Inghilterra, a “post-Christian” country

L’ultimo sondaggio parla chiaro, i sudditi di Sua Maestà la Regina sono ormai “post-Christian”. In Inghilterra solo il 14% si dichiara cristiano praticante, mentre il restante 86% oscilla tra un perentorio “non essere assolutamente religioso” e un laconico “non essere praticante”.

Rowan Williams, ex arcivescovo di Canterbury, lo ha detto senza mezzi termini: “Siamo in una fase post-Christian”. Ma, ancor più preciso lo era stato il suo predecessore – Lord Carey – al recente sinodo anglicano di novembre 2013: “Siamo a una generazione dall’estinzione”.

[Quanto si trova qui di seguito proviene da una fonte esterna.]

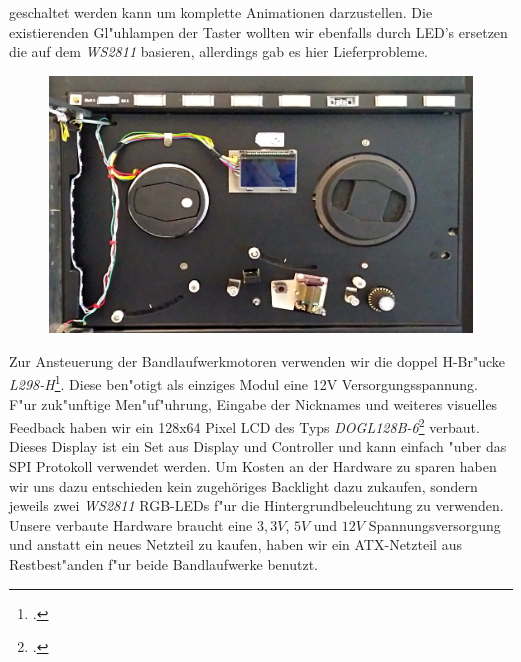 \documentclass[a4paper]{article}
\begin{document}
    geschaltet werden kann um komplette Animationen darzustellen. Die existierenden Gl"uhlampen der
    Taster wollten wir ebenfalls durch LED's ersetzen die auf dem \textit{WS2811} basieren,
    allerdings gab es hier Lieferprobleme.\\
    \begin{figure}
      \centering
      \label{figure:Bandlaufwerke}
      \includegraphics[scale=0.075]{Frontansicht.jpg}
    \end{figure}
    Zur Ansteuerung der Bandlaufwerkmotoren verwenden wir die doppel H-Br"ucke
    \textit{L298-H}\footcite{L298H}. Diese ben"otigt als einziges Modul eine 12V
    Versorgungsspannung.\\ F"ur zuk"unftige Men"uf"uhrung, Eingabe der
    Nicknames und weiteres visuelles Feedback haben wir ein 128x64 Pixel LCD
    des Typs \textit{DOGL128B-6}\footcite{DOGL128B} verbaut. Dieses Display ist ein Set aus
    Display und Controller und kann einfach "uber das SPI Protokoll verwendet
    werden. Um Kosten an der Hardware zu sparen haben wir uns dazu entschieden
    kein zugehöriges Backlight dazu zukaufen, sondern jeweils zwei
    \textit{WS2811} RGB-LEDs f"ur die Hintergrundbeleuchtung zu verwenden.\\
    Unsere verbaute Hardware braucht eine \( 3,3 V \), \( 5 V \) und \( 12 V \) Spannungsversorgung
    und anstatt ein neues Netzteil zu kaufen, haben wir ein ATX-Netzteil aus Restbest"anden f"ur beide
    Bandlaufwerke benutzt.
\end{document}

Il dibattito in Inghilterra è caldo, alimentato da alcune recenti dichiarazioni del premier Cameron che aveva ribadito la necessità di valorizzare le radici cristiane del Regno, con l’obiettivo di innestare nella società la forza del vangelo, una forza di “benevolenza”. Nessuno mette in dubbio le buone intenzioni del premier di fede anglicana, ma il suo progetto politico, denominato “The Big Society”, pare innanzitutto avere l’obiettivo di scaricare lo Stato di diversi problemi sociali. E dei relativi costi.

Tuttavia, queste prese di posizione di Cameron hanno aperto il solito coro di lamentazioni nel campo laicista. Richiamare l’Inghilterra alle sue radici cristiane sarebbe un operazione capace solo di creare “divisione fra i cittadini”. E’ quanto sostengono cinquanta personalità del mondo intellettuale e artistico inglese che, lo scorso 20 aprile, hanno pubblicato la solita lettera-messaggio. “Noi rispettiamo il diritto del premier ad avere le proprie credenze religiose (…), tuttavia – scrivono sul Telegraph – ci opponiamo alla caratterizzazione della Gran Bretagna come un paese cristiano e le conseguenze negative per la politica e la società che così si generano”.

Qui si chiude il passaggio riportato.